I think more of us need to have blunt conversations like this. It’s terrifying, but the relief on the other side is incredible. And when you have them, as a matter of course, about a lot of little things as well as the big things, all those unspoken things don’t build up and fester until they explode in a volcano of putrid resentment. (Oh wait, that’s never happened to you?)
I think this is true not just in romantic partnerships but in most parts of life.

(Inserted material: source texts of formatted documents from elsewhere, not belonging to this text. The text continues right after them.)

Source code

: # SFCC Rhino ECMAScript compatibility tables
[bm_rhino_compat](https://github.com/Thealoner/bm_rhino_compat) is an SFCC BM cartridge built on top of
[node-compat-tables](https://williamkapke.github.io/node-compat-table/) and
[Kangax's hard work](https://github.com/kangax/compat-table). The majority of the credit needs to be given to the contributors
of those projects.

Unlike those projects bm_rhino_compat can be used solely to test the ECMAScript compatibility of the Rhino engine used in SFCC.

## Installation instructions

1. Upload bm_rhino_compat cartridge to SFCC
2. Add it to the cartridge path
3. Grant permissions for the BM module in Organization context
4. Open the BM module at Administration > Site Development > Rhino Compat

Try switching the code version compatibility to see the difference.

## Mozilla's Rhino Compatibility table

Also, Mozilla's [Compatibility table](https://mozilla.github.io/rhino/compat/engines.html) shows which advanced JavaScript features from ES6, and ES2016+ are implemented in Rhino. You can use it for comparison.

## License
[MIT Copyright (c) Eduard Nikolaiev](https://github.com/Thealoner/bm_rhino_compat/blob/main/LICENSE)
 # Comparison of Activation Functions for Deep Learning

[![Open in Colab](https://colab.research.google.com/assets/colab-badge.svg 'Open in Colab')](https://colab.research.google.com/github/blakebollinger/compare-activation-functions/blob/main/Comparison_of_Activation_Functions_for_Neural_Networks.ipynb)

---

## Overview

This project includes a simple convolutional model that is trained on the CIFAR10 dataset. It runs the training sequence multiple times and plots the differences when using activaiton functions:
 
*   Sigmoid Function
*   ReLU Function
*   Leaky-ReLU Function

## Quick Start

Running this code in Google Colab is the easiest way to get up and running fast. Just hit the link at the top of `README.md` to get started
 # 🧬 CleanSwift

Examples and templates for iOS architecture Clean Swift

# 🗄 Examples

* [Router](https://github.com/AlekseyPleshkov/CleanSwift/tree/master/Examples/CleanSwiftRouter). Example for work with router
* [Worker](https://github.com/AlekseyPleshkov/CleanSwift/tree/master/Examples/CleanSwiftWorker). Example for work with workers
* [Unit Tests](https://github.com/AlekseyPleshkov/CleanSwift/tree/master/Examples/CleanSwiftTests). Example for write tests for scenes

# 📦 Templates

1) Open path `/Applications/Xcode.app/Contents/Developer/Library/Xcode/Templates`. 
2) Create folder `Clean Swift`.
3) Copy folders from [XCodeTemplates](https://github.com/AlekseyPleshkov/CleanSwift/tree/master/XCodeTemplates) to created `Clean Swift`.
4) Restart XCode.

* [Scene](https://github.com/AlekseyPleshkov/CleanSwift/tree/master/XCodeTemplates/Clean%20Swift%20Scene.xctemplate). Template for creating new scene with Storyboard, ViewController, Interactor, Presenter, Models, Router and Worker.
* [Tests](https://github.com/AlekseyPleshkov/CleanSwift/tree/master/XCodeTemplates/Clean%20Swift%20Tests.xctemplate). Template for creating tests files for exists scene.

What if you simply SAID the things you always thought you couldn’t say?
What would happen?
Well, fair warning, your unhealthy relationships might fall apart. That’s true. But if that happens, it means that they were only being propped up on a rickety arrangement of both people politely looking the other way and never actually seeing each other for real. (Which is the loneliest kind of relationship of all.)
Your good relationships will get stronger. So much of the emotional gunk will get stripped away and you’ll see what you’re really dealing with. I can’t recommend it highly enough! Hurrah for bluntness!
HOWEVER, before you go try this, let me offer a few commonsense words.
Start practicing your “kind and blunt” approach on the little things.
Start with strangers, like the server who brought you the wrong order or the person on the bus who’s stepping on your foot.
Do not start with the most loaded, charged, longstanding argument you’ve had with your spouse for the last ten years. Do not start with your immediate family. Start with more neutral things, perhaps conversations about laundry, about the snow shovel, about the flavor of yogurt you buy. If you discover big gnarly truths welling up alarmingly, definitely enlist the help of a therapist or trusted coach.
Start easy and work your way up to the big stuff, ok? Gently, the way you’d start lifting weights.
Tell your truth. Say it as kindly as you can. And if you can’t be kind about it, know that just saying it bluntly might still be the very kindest thing you can do.